Mission planners and software engineers are coming up with new strategies for managing the ever-increasing flow of such large and complex data streams.
Scientists use big data for everything from predicting weather on Earth to monitoring ice caps on Mars to searching for distant galaxies,” said Eric De Jong of JPL, principal investigator for NASA’s Solar System Visualization project. “We are the keepers of the data, and the users are the astronomers and scientists who need images, mosaics, maps and movies to find patterns and verify theories.”

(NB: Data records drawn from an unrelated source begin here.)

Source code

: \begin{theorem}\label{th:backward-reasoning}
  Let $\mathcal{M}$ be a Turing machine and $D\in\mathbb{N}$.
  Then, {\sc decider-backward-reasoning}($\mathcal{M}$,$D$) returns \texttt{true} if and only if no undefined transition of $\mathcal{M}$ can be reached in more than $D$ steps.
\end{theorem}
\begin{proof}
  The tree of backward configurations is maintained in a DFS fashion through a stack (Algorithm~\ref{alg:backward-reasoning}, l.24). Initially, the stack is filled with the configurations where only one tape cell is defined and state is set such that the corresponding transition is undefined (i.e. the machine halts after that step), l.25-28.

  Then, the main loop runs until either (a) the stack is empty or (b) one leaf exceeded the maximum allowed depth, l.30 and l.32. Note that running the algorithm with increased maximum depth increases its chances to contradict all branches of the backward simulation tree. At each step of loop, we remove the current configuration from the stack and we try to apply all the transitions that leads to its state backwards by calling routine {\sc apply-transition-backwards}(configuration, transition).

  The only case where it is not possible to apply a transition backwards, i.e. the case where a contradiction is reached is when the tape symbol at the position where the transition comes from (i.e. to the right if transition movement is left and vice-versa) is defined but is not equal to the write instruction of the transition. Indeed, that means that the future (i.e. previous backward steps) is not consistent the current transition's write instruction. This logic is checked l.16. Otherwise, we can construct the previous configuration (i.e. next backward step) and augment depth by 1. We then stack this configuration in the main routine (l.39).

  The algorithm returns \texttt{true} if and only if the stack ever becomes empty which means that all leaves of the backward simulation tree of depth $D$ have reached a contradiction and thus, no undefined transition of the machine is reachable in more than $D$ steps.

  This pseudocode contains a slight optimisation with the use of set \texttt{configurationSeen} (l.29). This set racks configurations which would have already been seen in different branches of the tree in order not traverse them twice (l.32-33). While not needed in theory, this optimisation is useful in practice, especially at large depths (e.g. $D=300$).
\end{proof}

De Jong explains that there are three aspects to wrangling data from space missions: storage, processing and access. The first task, to store or archive the data, is naturally more challenging for larger volumes of data. The Square Kilometer Array (SKA), a planned array of thousands of telescopes in South Africa and Australia, illustrates this problem. Led by the SKA Organization based in England and scheduled to begin construction in 2016, the array will scan the skies for radio waves coming from the earliest galaxies known.
JPL is involved with archiving the array’s torrents of images: 700 terabytes of data are expected to rush in every day. That’s equivalent to all the data flowing on the Internet every two days. Rather than build more hardware, engineers are busy developing creative software tools to better store the information, such as “cloud computing” techniques and automated programs for extracting data.
We don’t need to reinvent the wheel,” said Chris Mattmann, a principal investigator for JPL’s big-data initiative.”We can modify open-source computer codes to create faster, cheaper solutions.”
JPL has been increasingly bringing open-source software into its fold, creating improved data processing tools for space missions. The JPL tools then go back out into the world for others to use for different applications.